Ending Verbal Abuse
Verbal abuse is a form of bullying that usually occurs in the form of a negative defining statement told to the victim.
Verbal abuse can also be withholding any response, thereby defining the person as non-existent. During couples therapy, I’ve witnessed firsthand how verbal abuse can destroy a relationship.
Verbal abuse is typically misplaced anger. In an attempt by one partner to keep the peace, all needs, wants, and moods, of the angry partner will come first. This creates intense anger and resentment in both partners, which usually is unable to be expressed appropriately and calmly.
Both people become stuck in a their anger, enabling the same patterns to continue. The anger winds up dominating any conflict or disagreement and it can become hard to resolve problems.
Express Anger in a Healthy Way
Many people have trouble expressing anger in healthy ways. Instead, one person might express it outwardly, while another holds it in. If this dynamic happens in a romantic relationship, both partners wind up at opposite ends, constantly battling for power and control; underlying that is a battle to be heard and validated, which never gets resolved. The relationship becomes a series of unsolvable reactions.
When the level of anger reaches emotional abuse, the safety and security of the partner receiving the anger erodes. Any emotion displayed by the angry person triggers fear in his/her partner and the couple relationship loses all intimacy and connection.
The longer this continues, the more intense the feelings become. Your partner winds up doing anything possible to eliminate potential triggers to your anger. The fear becomes so intense that any emotion displayed by the angry person produces traumatic responses in the partner.
Replacing Abuse With Kindness
Couple therapy includes breaking through the defense structures and protections that use anger, identifying wounds and unmet needs beneath anger. This calms down the nervous system when triggered, creating safety and connection within the couple relationship that allows partners to witness and to have compassion for each others pain, and restoring the couple’s own strength and resiliency.
The next step is making agreements about how you are going to argue and sticking to them. If you learn to value you kindness more than being right, this will also hep to reduce verbal abuse.
Transforming Anger Into Love
By transforming anger, couples can expect the following:
- A deep, insightful look at their core way of existing in relationship to self and others.
- An in-depth exploration at the hurt that has been masked by anger.

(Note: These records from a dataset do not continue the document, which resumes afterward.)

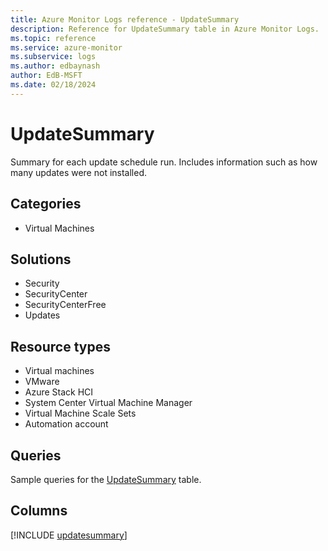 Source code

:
 ```yaml
---
title: Azure Monitor Logs reference - UpdateSummary
description: Reference for UpdateSummary table in Azure Monitor Logs.
ms.topic: reference
ms.service: azure-monitor
ms.subservice: logs
ms.author: edbaynash
author: EdB-MSFT
ms.date: 02/18/2024
---
```


# UpdateSummary

Summary for each update schedule run. Includes information such as how many updates were not installed.


## Categories

- Virtual Machines

## Solutions

- Security
- SecurityCenter
- SecurityCenterFree
- Updates

## Resource types

- Virtual machines
- VMware
- Azure Stack HCI
- System Center Virtual Machine Manager
- Virtual Machine Scale Sets
- Automation account

## Queries

 Sample queries for the [UpdateSummary](../queries/updatesummary.md) table.


## Columns
  
[!INCLUDE [updatesummary](.././tables/includes/updatesummary-include.md)]
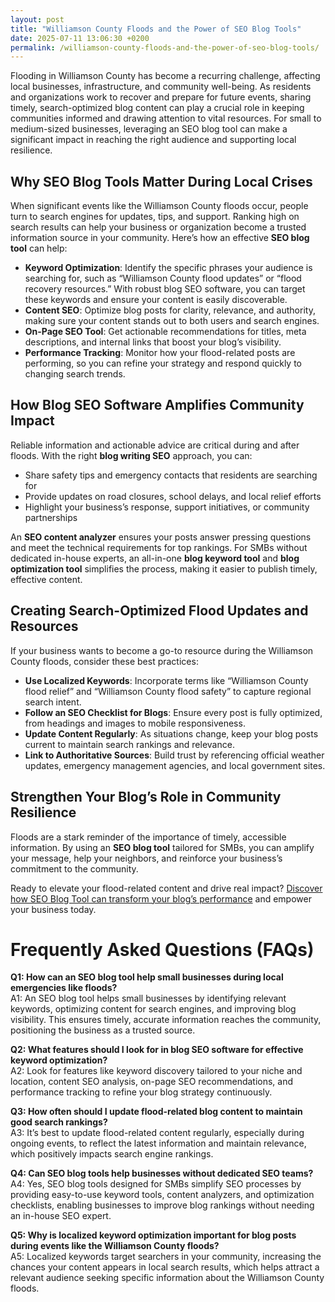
 ```yaml
---
layout: post
title: "Williamson County Floods and the Power of SEO Blog Tools"
date: 2025-07-11 13:06:30 +0200
permalink: /williamson-county-floods-and-the-power-of-seo-blog-tools/
---
```

Flooding in Williamson County has become a recurring challenge, affecting local businesses, infrastructure, and community well-being. As residents and organizations work to recover and prepare for future events, sharing timely, search-optimized blog content can play a crucial role in keeping communities informed and drawing attention to vital resources. For small to medium-sized businesses, leveraging an SEO blog tool can make a significant impact in reaching the right audience and supporting local resilience.

## Why SEO Blog Tools Matter During Local Crises

When significant events like the Williamson County floods occur, people turn to search engines for updates, tips, and support. Ranking high on search results can help your business or organization become a trusted information source in your community. Here’s how an effective **SEO blog tool** can help:

- **Keyword Optimization**: Identify the specific phrases your audience is searching for, such as “Williamson County flood updates” or “flood recovery resources.” With robust blog SEO software, you can target these keywords and ensure your content is easily discoverable.
- **Content SEO**: Optimize blog posts for clarity, relevance, and authority, making sure your content stands out to both users and search engines.
- **On-Page SEO Tool**: Get actionable recommendations for titles, meta descriptions, and internal links that boost your blog’s visibility.
- **Performance Tracking**: Monitor how your flood-related posts are performing, so you can refine your strategy and respond quickly to changing search trends.

## How Blog SEO Software Amplifies Community Impact

Reliable information and actionable advice are critical during and after floods. With the right **blog writing SEO** approach, you can:

- Share safety tips and emergency contacts that residents are searching for
- Provide updates on road closures, school delays, and local relief efforts
- Highlight your business’s response, support initiatives, or community partnerships

An **SEO content analyzer** ensures your posts answer pressing questions and meet the technical requirements for top rankings. For SMBs without dedicated in-house experts, an all-in-one **blog keyword tool** and **blog optimization tool** simplifies the process, making it easier to publish timely, effective content.

## Creating Search-Optimized Flood Updates and Resources

If your business wants to become a go-to resource during the Williamson County floods, consider these best practices:

- **Use Localized Keywords**: Incorporate terms like “Williamson County flood relief” and “Williamson County flood safety” to capture regional search intent.
- **Follow an SEO Checklist for Blogs**: Ensure every post is fully optimized, from headings and images to mobile responsiveness.
- **Update Content Regularly**: As situations change, keep your blog posts current to maintain search rankings and relevance.
- **Link to Authoritative Sources**: Build trust by referencing official weather updates, emergency management agencies, and local government sites.

## Strengthen Your Blog’s Role in Community Resilience

Floods are a stark reminder of the importance of timely, accessible information. By using an **SEO blog tool** tailored for SMBs, you can amplify your message, help your neighbors, and reinforce your business’s commitment to the community.

Ready to elevate your flood-related content and drive real impact? [Discover how SEO Blog Tool can transform your blog’s performance](https://seoblogtool.com/) and empower your business today.

# Frequently Asked Questions (FAQs)

**Q1: How can an SEO blog tool help small businesses during local emergencies like floods?**  
A1: An SEO blog tool helps small businesses by identifying relevant keywords, optimizing content for search engines, and improving blog visibility. This ensures timely, accurate information reaches the community, positioning the business as a trusted source.

**Q2: What features should I look for in blog SEO software for effective keyword optimization?**  
A2: Look for features like keyword discovery tailored to your niche and location, content SEO analysis, on-page SEO recommendations, and performance tracking to refine your blog strategy continuously.

**Q3: How often should I update flood-related blog content to maintain good search rankings?**  
A3: It’s best to update flood-related content regularly, especially during ongoing events, to reflect the latest information and maintain relevance, which positively impacts search engine rankings.

**Q4: Can SEO blog tools help businesses without dedicated SEO teams?**  
A4: Yes, SEO blog tools designed for SMBs simplify SEO processes by providing easy-to-use keyword tools, content analyzers, and optimization checklists, enabling businesses to improve blog rankings without needing an in-house SEO expert.

**Q5: Why is localized keyword optimization important for blog posts during events like the Williamson County floods?**  
A5: Localized keywords target searchers in your community, increasing the chances your content appears in local search results, which helps attract a relevant audience seeking specific information about the Williamson County floods.

<script type="application/ld+json">
{
  "@context": "https://schema.org",
  "@type": "BlogPosting",
  "headline": "Williamson County Floods and the Power of SEO Blog Tools",
  "description": "Explore how SEO Blog Tool helps small to medium-sized businesses create search-optimized blog content to support Williamson County communities during floods and drive organic traffic.",
  "url": "https://seoblogtool.com/williamson-county-floods-seo-blog-tools",
  "datePublished": "2024-06-01",
  "dateModified": "2024-06-01",
  "author": {
    "@type": "Person",
    "name": "SEO Blog Tool"
  },
  "publisher": {
    "@type": "Person",
    "name": "SEO Blog Tool"
  },
  "mainEntityOfPage": {
    "@type": "WebPage",
    "@id": "https://seoblogtool.com/williamson-county-floods-seo-blog-tools"
  },
  "keywords": "SEO blog tool, blog SEO software, keyword optimization, content SEO, on-page SEO tool, blog writing SEO, blog keyword tool, SEO checklist for blogs, SEO content analyzer, blog optimization tool, improve blog rankings, SEO tools for SMBs, SEO product for businesses",
  "inLanguage": "en-US",
  "articleSection": [
    "SEO blog tools",
    "Williamson County floods",
    "Local business SEO",
    "Content optimization"
  ],
  "geoRegion": "US-TX-WilliamsonCounty",
  "regionServed": "North America"
}
</script>

<script type="application/ld+json">
{
  "@context": "https://schema.org",
  "@type": "FAQPage",
  "mainEntity": [
    {
      "@type": "Question",
      "name": "How can an SEO blog tool help small businesses during local emergencies like floods?",
      "acceptedAnswer": {
        "@type": "Answer",
        "text": "An SEO blog tool helps small businesses by identifying relevant keywords, optimizing content for search engines, and improving blog visibility. This ensures timely, accurate information reaches the community, positioning the business as a trusted source."
      }
    },
    {
      "@type": "Question",
      "name": "What features should I look for in blog SEO software for effective keyword optimization?",
      "acceptedAnswer": {
        "@type": "Answer",
        "text": "Look for features like keyword discovery tailored to your niche and location, content SEO analysis, on-page SEO recommendations, and performance tracking to refine your blog strategy continuously."
      }
    },
    {
      "@type": "Question",
      "name": "How often should I update flood-related blog content to maintain good search rankings?",
      "acceptedAnswer": {
        "@type": "Answer",
        "text": "It’s best to update flood-related content regularly, especially during ongoing events, to reflect the latest information and maintain relevance, which positively impacts search engine rankings."
      }
    },
    {
      "@type": "Question",
      "name": "Can SEO blog tools help businesses without dedicated SEO teams?",
      "acceptedAnswer": {
        "@type": "Answer",
        "text": "Yes, SEO blog tools designed for SMBs simplify SEO processes by providing easy-to-use keyword tools, content analyzers, and optimization checklists, enabling businesses to improve blog rankings without needing an in-house SEO expert."
      }
    },
    {
      "@type": "Question",
      "name": "Why is localized keyword optimization important for blog posts during events like the Williamson County floods?",
      "acceptedAnswer": {
        "@type": "Answer",
        "text": "Localized keywords target searchers in your community, increasing the chances your content appears in local search results, which helps attract a relevant audience seeking specific information about the Williamson County floods."
      }
    }
  ]
}
</script> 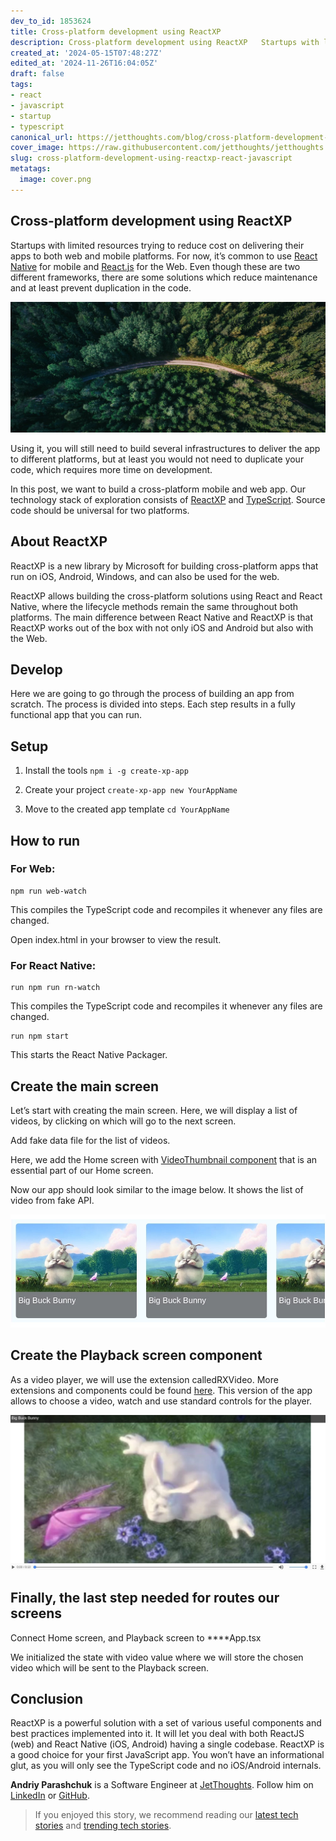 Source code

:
 ```yaml
---
dev_to_id: 1853624
title: Cross-platform development using ReactXP
description: Cross-platform development using ReactXP   Startups with limited resources trying to reduce...
created_at: '2024-05-15T07:48:27Z'
edited_at: '2024-11-26T16:04:05Z'
draft: false
tags:
- react
- javascript
- startup
- typescript
canonical_url: https://jetthoughts.com/blog/cross-platform-development-using-reactxp-react-javascript/
cover_image: https://raw.githubusercontent.com/jetthoughts/jetthoughts.github.io/master/content/blog/cross-platform-development-using-reactxp-react-javascript/cover.png
slug: cross-platform-development-using-reactxp-react-javascript
metatags:
  image: cover.png
---
```


## Cross-platform development using ReactXP

Startups with limited resources trying to reduce cost on delivering their apps to both web and mobile platforms. For now, it’s common to use [React Native](https://facebook.github.io/react-native/) for mobile and [React.js](https://reactjs.org/) for the Web. Even though these are two different frameworks, there are some solutions which reduce maintenance and at least prevent duplication in the code.

![](file_0.png)

Using it, you will still need to build several infrastructures to deliver the app to different platforms, but at least you would not need to duplicate your code, which requires more time on development.

In this post, we want to build a cross-platform mobile and web app. Our technology stack of exploration consists of [ReactXP](https://microsoft.github.io/reactxp/) and [TypeScript](https://www.typescriptlang.org/). Source code should be universal for two platforms.

## About ReactXP

ReactXP is a new library by Microsoft for building cross-platform apps that run on iOS, Android, Windows, and can also be used for the web.

ReactXP allows building the cross-platform solutions using React and React Native, where the lifecycle methods remain the same throughout both platforms. The main difference between React Native and ReactXP is that ReactXP works out of the box with not only iOS and Android but also with the Web.

## Develop

Here we are going to go through the process of building an app from scratch. The process is divided into steps. Each step results in a fully functional app that you can run.

## Setup

 1. Install the tools
`npm i -g create-xp-app`

 2. Create your project
`create-xp-app new YourAppName`

 3. Move to the created app template
`cd YourAppName`

## How to run

### For Web:
```
npm run web-watch
```
This compiles the TypeScript code and recompiles it whenever any files are changed.

Open index.html in your browser to view the result.

### For React Native:
```
run npm run rn-watch
```
This compiles the TypeScript code and recompiles it whenever any files are changed.
```
run npm start
```
This starts the React Native Packager.

## Create the main screen

Let’s start with creating the main screen. Here, we will display a list of videos, by clicking on which will go to the next screen.

Add fake data file for the list of videos.

Here, we add the Home screen with [VideoThumbnail component](https://gist.github.com/andriyParashchuk/6468dbde43cb2cb989b22fe93c779e2b) that is an essential part of our Home screen.

Now our app should look similar to the image below. It shows the list of video from fake API.

![](file_1.jpeg)

## Create the Playback screen component

As a video player, we will use the extension calledRXVideo. More extensions and components could be found [here](https://microsoft.github.io/reactxp/docs/extensions/video.html). This version of the app allows to choose a video, watch and use standard controls for the player.

![](file_2.jpeg)

## Finally, the last step needed for routes our screens

Connect Home screen, and Playback screen to ****App.tsx

We initialized the state with video value where we will store the chosen video which will be sent to the Playback screen.

## Conclusion

ReactXP is a powerful solution with a set of various useful components and best practices implemented into it. It will let you deal with both ReactJS (web) and React Native (iOS, Android) having a single codebase. ReactXP is a good choice for your first JavaScript app. You won’t have an informational glut, as you will only see the TypeScript code and no iOS/Android internals.

**Andriy Parashchuk** is a Software Engineer at [JetThoughts](https://www.jetthoughts.com/). Follow him on [LinkedIn](https://www.linkedin.com/in/andriy-parashchuk-3aa56468/) or [GitHub](https://github.com/andriyParashchuk).
>  If you enjoyed this story, we recommend reading our [latest tech stories](https://jtway.co/latest) and [trending tech stories](https://jtway.co/trending).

- Identification of family of origin struggles and childhood trauma that have made a lasting imprint on who they are today.
- A look at current relationships and why your anger is so easily triggered.
- An introduction to the idea that anger as a defense creates destructive patterns in relationships, but anger, when recognized as a protection, becomes a red flag, a signal that change is needed.
- Acceptance of their struggle with anger and the opportunity to really be heard.
Through a new insight into the protection anger provides, clients will learn to focus on and witness their own wounding that precedes anger, to stop waiting for the source of their anger to change, and to find within themselves the strength and courage to accept the call to action: a voice holding us accountable for our own suffering.